After every 8–10 turns, score each historical message by relevance to the current conversation thread using embeddings or a lightweight language model. Keep only the top 5–7 most relevant past turns, plus the 2 most recent turns. Discard the rest.

import openai
from sklearn.metrics.pairwise import cosine_similarity
import numpy as np

def prune_conversation_history(history, current_message, max_turns=7):
    # Embed all past user messages
    past_messages = [h["content"] for h in history if h["role"] == "user"]
    
    # Get embeddings (using OpenAI API)
    response = openai.Embedding.create(
        input=past_messages + [current_message],
        model="text-embedding-3-small"
    )
    embeddings = response["data"]
    
    current_embedding = np.array(embeddings[-1]["embedding"])
    past_embeddings = np.array([e["embedding"] for e in embeddings[:-1]])
    
    # Score by relevance
    relevance_scores = cosine_similarity(
        [current_embedding],
        past_embeddings
    )[0]
    
    # Keep top N + most recent 2 turns
    top_indices = np.argsort(relevance_scores)[-max_turns:].tolist()
    top_indices.sort()  # preserve chronological order
    
    pruned = [history[i] for i in top_indices]
    pruned.extend(history[-2:])  # add last 2 turns
    
    return pruned

Why this works: a 50-turn conversation (≈12,000 tokens) becomes 7–8 relevant turns (≈2,000 tokens). The model still has context but focuses on turns that matter to the current question.

Failure mode: if all historical messages are equally relevant (e.g., iterative refinement of a design), re-ranking doesn't help.
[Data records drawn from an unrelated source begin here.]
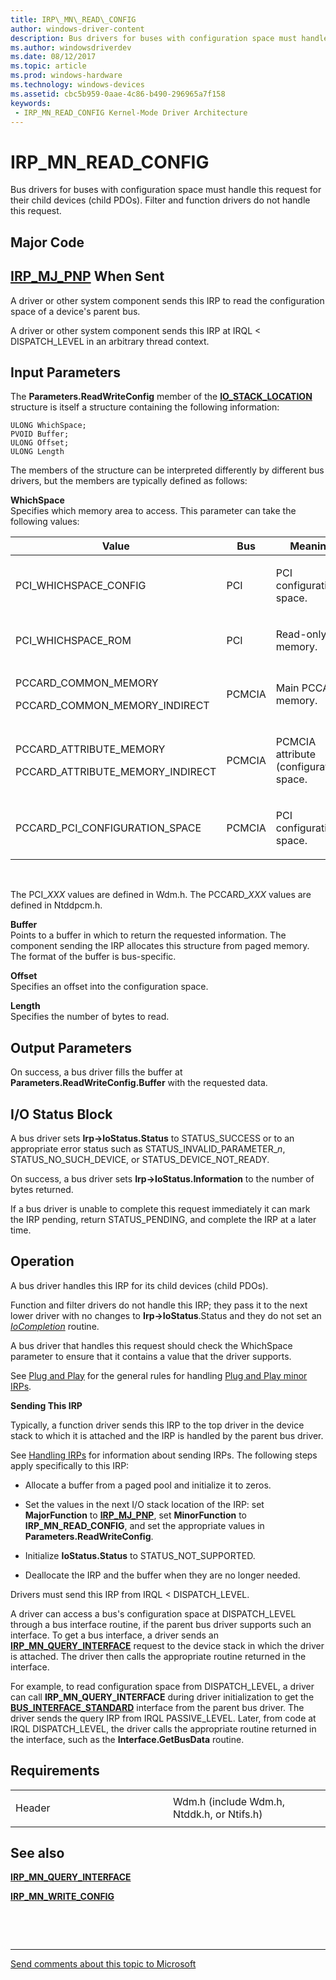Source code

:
 ```yaml
---
title: IRP\_MN\_READ\_CONFIG
author: windows-driver-content
description: Bus drivers for buses with configuration space must handle this request for their child devices (child PDOs). Filter and function drivers do not handle this request.
ms.author: windowsdriverdev
ms.date: 08/12/2017
ms.topic: article
ms.prod: windows-hardware
ms.technology: windows-devices
ms.assetid: cbc5b959-0aae-4c86-b490-296965a7f158
keywords:
 - IRP_MN_READ_CONFIG Kernel-Mode Driver Architecture
---
```


# IRP\_MN\_READ\_CONFIG


Bus drivers for buses with configuration space must handle this request for their child devices (child PDOs). Filter and function drivers do not handle this request.

Major Code
----------

[**IRP\_MJ\_PNP**](irp-mj-pnp.md)
When Sent
---------

A driver or other system component sends this IRP to read the configuration space of a device's parent bus.

A driver or other system component sends this IRP at IRQL &lt; DISPATCH\_LEVEL in an arbitrary thread context.

## Input Parameters


The **Parameters.ReadWriteConfig** member of the [**IO\_STACK\_LOCATION**](https://msdn.microsoft.com/library/windows/hardware/ff550659) structure is itself a structure containing the following information:

```
ULONG WhichSpace;
PVOID Buffer;
ULONG Offset;
ULONG Length
```

The members of the structure can be interpreted differently by different bus drivers, but the members are typically defined as follows:

<a href="" id="whichspace"></a>**WhichSpace**  
Specifies which memory area to access. This parameter can take the following values:

<table>
<colgroup>
<col width="33%" />
<col width="33%" />
<col width="33%" />
</colgroup>
<thead>
<tr class="header">
<th>Value</th>
<th>Bus</th>
<th>Meaning</th>
</tr>
</thead>
<tbody>
<tr class="odd">
<td><p>PCI_WHICHSPACE_CONFIG</p></td>
<td><p>PCI</p></td>
<td><p>PCI configuration space.</p></td>
</tr>
<tr class="even">
<td><p>PCI_WHICHSPACE_ROM</p></td>
<td><p>PCI</p></td>
<td><p>Read-only memory.</p></td>
</tr>
<tr class="odd">
<td><p>PCCARD_COMMON_MEMORY</p>
<p>PCCARD_COMMON_MEMORY_INDIRECT</p></td>
<td><p>PCMCIA</p></td>
<td><p>Main PCCARD memory.</p></td>
</tr>
<tr class="even">
<td><p>PCCARD_ATTRIBUTE_MEMORY</p>
<p>PCCARD_ATTRIBUTE_MEMORY_INDIRECT</p></td>
<td><p>PCMCIA</p></td>
<td><p>PCMCIA attribute (configuration) space.</p></td>
</tr>
<tr class="odd">
<td><p>PCCARD_PCI_CONFIGURATION_SPACE</p></td>
<td><p>PCMCIA</p></td>
<td><p>PCI configuration space.</p></td>
</tr>
</tbody>
</table>

 

The PCI\_*XXX* values are defined in Wdm.h. The PCCARD\_*XXX* values are defined in Ntddpcm.h.

<a href="" id="buffer"></a>**Buffer**  
Points to a buffer in which to return the requested information. The component sending the IRP allocates this structure from paged memory. The format of the buffer is bus-specific.

<a href="" id="offset"></a>**Offset**  
Specifies an offset into the configuration space.

<a href="" id="length"></a>**Length**  
Specifies the number of bytes to read.

## Output Parameters


On success, a bus driver fills the buffer at **Parameters.ReadWriteConfig.Buffer** with the requested data.

## I/O Status Block


A bus driver sets **Irp-&gt;IoStatus.Status** to STATUS\_SUCCESS or to an appropriate error status such as STATUS\_INVALID\_PARAMETER\_*n*, STATUS\_NO\_SUCH\_DEVICE, or STATUS\_DEVICE\_NOT\_READY.

On success, a bus driver sets **Irp-&gt;IoStatus.Information** to the number of bytes returned.

If a bus driver is unable to complete this request immediately it can mark the IRP pending, return STATUS\_PENDING, and complete the IRP at a later time.

Operation
---------

A bus driver handles this IRP for its child devices (child PDOs).

Function and filter drivers do not handle this IRP; they pass it to the next lower driver with no changes to **Irp-&gt;IoStatus**.Status and they do not set an [*IoCompletion*](https://msdn.microsoft.com/library/windows/hardware/ff548354) routine.

A bus driver that handles this request should check the WhichSpace parameter to ensure that it contains a value that the driver supports.

See [Plug and Play](https://msdn.microsoft.com/library/windows/hardware/ff547125) for the general rules for handling [Plug and Play minor IRPs](plug-and-play-minor-irps.md).

**Sending This IRP**

Typically, a function driver sends this IRP to the top driver in the device stack to which it is attached and the IRP is handled by the parent bus driver.

See [Handling IRPs](https://msdn.microsoft.com/library/windows/hardware/ff546847) for information about sending IRPs. The following steps apply specifically to this IRP:

-   Allocate a buffer from a paged pool and initialize it to zeros.

-   Set the values in the next I/O stack location of the IRP: set **MajorFunction** to [**IRP\_MJ\_PNP**](irp-mj-pnp.md), set **MinorFunction** to **IRP\_MN\_READ\_CONFIG**, and set the appropriate values in **Parameters.ReadWriteConfig**.

-   Initialize **IoStatus.Status** to STATUS\_NOT\_SUPPORTED.

-   Deallocate the IRP and the buffer when they are no longer needed.

Drivers must send this IRP from IRQL &lt; DISPATCH\_LEVEL.

A driver can access a bus's configuration space at DISPATCH\_LEVEL through a bus interface routine, if the parent bus driver supports such an interface. To get a bus interface, a driver sends an [**IRP\_MN\_QUERY\_INTERFACE**](irp-mn-query-interface.md) request to the device stack in which the driver is attached. The driver then calls the appropriate routine returned in the interface.

For example, to read configuration space from DISPATCH\_LEVEL, a driver can call **IRP\_MN\_QUERY\_INTERFACE** during driver initialization to get the [**BUS\_INTERFACE\_STANDARD**](https://msdn.microsoft.com/library/windows/hardware/ff540707) interface from the parent bus driver. The driver sends the query IRP from IRQL PASSIVE\_LEVEL. Later, from code at IRQL DISPATCH\_LEVEL, the driver calls the appropriate routine returned in the interface, such as the **Interface.GetBusData** routine.

Requirements
------------

<table>
<colgroup>
<col width="50%" />
<col width="50%" />
</colgroup>
<tbody>
<tr class="odd">
<td><p>Header</p></td>
<td>Wdm.h (include Wdm.h, Ntddk.h, or Ntifs.h)</td>
</tr>
</tbody>
</table>

## See also


[**IRP\_MN\_QUERY\_INTERFACE**](irp-mn-query-interface.md)

[**IRP\_MN\_WRITE\_CONFIG**](irp-mn-write-config.md)

 

 


--------------------
[Send comments about this topic to Microsoft](mailto:wsddocfb@microsoft.com?subject=Documentation%20feedback%20%5Bkernel\kernel%5D:%20IRP_MN_READ_CONFIG%20%20RELEASE:%20%288/10/2017%29&body=%0A%0APRIVACY%20STATEMENT%0A%0AWe%20use%20your%20feedback%20to%20improve%20the%20documentation.%20We%20don't%20use%20your%20email%20address%20for%20any%20other%20purpose,%20and%20we'll%20remove%20your%20email%20address%20from%20our%20system%20after%20the%20issue%20that%20you're%20reporting%20is%20fixed.%20While%20we're%20working%20to%20fix%20this%20issue,%20we%20might%20send%20you%20an%20email%20message%20to%20ask%20for%20more%20info.%20Later,%20we%20might%20also%20send%20you%20an%20email%20message%20to%20let%20you%20know%20that%20we've%20addressed%20your%20feedback.%0A%0AFor%20more%20info%20about%20Microsoft's%20privacy%20policy,%20see%20http://privacy.microsoft.com/default.aspx. "Send comments about this topic to Microsoft")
In that case, use rolling windows instead — keep only the last 10 turns, discard older ones entirely.

Technique 3: Strategic Chunking for Documents

For PDFs, research papers, or long documents, split into sections and process each independently, then synthesize results.
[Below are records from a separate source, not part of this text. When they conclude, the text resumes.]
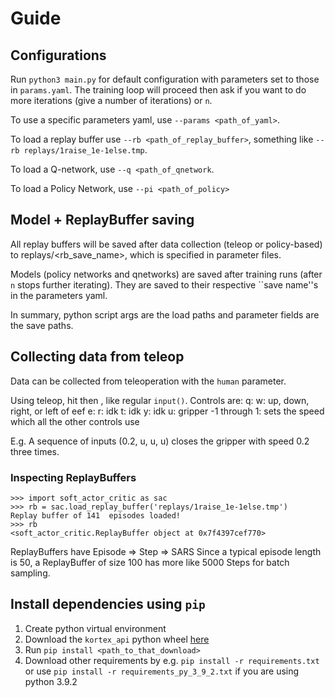 # Guide

## Configurations
Run `python3 main.py` for default configuration with parameters set to those in `params.yaml`. The training loop will proceed then ask if you want to do more iterations (give a number of iterations) or `n`.

To use a specific parameters yaml, use `--params <path_of_yaml>`.

To load a replay buffer use `--rb <path_of_replay_buffer>`, something like `--rb replays/1raise_1e-1else.tmp`.

To load a Q-network, use `--q <path_of_qnetwork`.

To load a Policy Network, use `--pi <path_of_policy>`

## Model + ReplayBuffer saving
All replay buffers will be saved after data collection (teleop or policy-based) to replays/<rb_save_name>, which is specified in parameter files.

Models (policy networks and qnetworks) are saved after training runs (after `n` stops further iterating). They are saved to their respective ``save name''s in the parameters yaml.

In summary, python script args are the load paths and parameter fields are the save paths.

## Collecting data from teleop
Data can be collected from teleoperation with the `human` parameter.

Using teleop, hit <key> then <enter>, like regular `input()`. Controls are:
    q: 
    w:      up, down, right, or left of eef
    e:
    r:      idk
    t:      idk
    y:      idk
    u:      gripper
    -1 through 1: sets the speed which all the other controls use

E.g. A sequence of inputs (0.2, u, u, u) closes the gripper with speed 0.2 three times.

### Inspecting ReplayBuffers
```
>>> import soft_actor_critic as sac
>>> rb = sac.load_replay_buffer('replays/1raise_1e-1else.tmp')
Replay buffer of 141  episodes loaded!
>>> rb
<soft_actor_critic.ReplayBuffer object at 0x7f4397cef770>
```
ReplayBuffers have Episode => Step => SARS
Since a typical episode length is 50, a ReplayBuffer of size 100 has more like 5000 Steps for batch sampling.

## Install dependencies using `pip`
1. Create python virtual environment
2. Download the `kortex_api` python wheel [here](https://artifactory.kinovaapps.com/ui/repos/tree/General/generic-public/kortex/API/2.2.0/kortex_api-2.2.0.post31-py3-none-any.whl)
3. Run `pip install <path_to_that_download>`
4. Download other requirements by e.g. `pip install -r requirements.txt` or use `pip install -r requirements_py_3_9_2.txt` if you are using python 3.9.2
# Workflow: chunk → analyze → synthesize
Document: research_paper.pdf (80 pages, ≈40,000 tokens)

Step 1: Chunk by section
[Abstract] → 500 tokens
[Introduction] → 3,000 tokens
[Methods] → 4,000 tokens
[Results] → 5,000 tokens
[Discussion] → 4,000 tokens
[Conclusion] → 1,000 tokens

Step 2: Analyze each chunk
For each chunk:
  Prompt: "Extract key findings from this section."
  Input: [one section only]
  Output: 200-token summary

Step 3: Synthesize
Prompt: "Here are key findings from each section of a research paper. What is the paper's central contribution?"
Input: [all 6 section summaries, ≈1,200 tokens total]
Output: Final analysis

Cost vs. context: instead of one 40,000-token input, you make 6 smaller calls (each ≤5,000 tokens) plus one synthesis call. More API calls, but each uses less context, hitting Claude Sonnet or GPT-4o in their accuracy sweet spot. Total token consumption is similar, but accuracy improves because the model focuses on one section at a time.

What to Do Today

Pick one document or conversation you're processing with an LLM right now. Measure its token count using OpenAI's tiktoken library (Python) or Claude's token_counter. If it exceeds 50% of your model's context window, apply one technique from this article: summarize before analyzing, re-rank old conversation turns, or chunk by section. Run both versions side-by-side for one week. Track cost and accuracy. You'll see which approach fits your use case.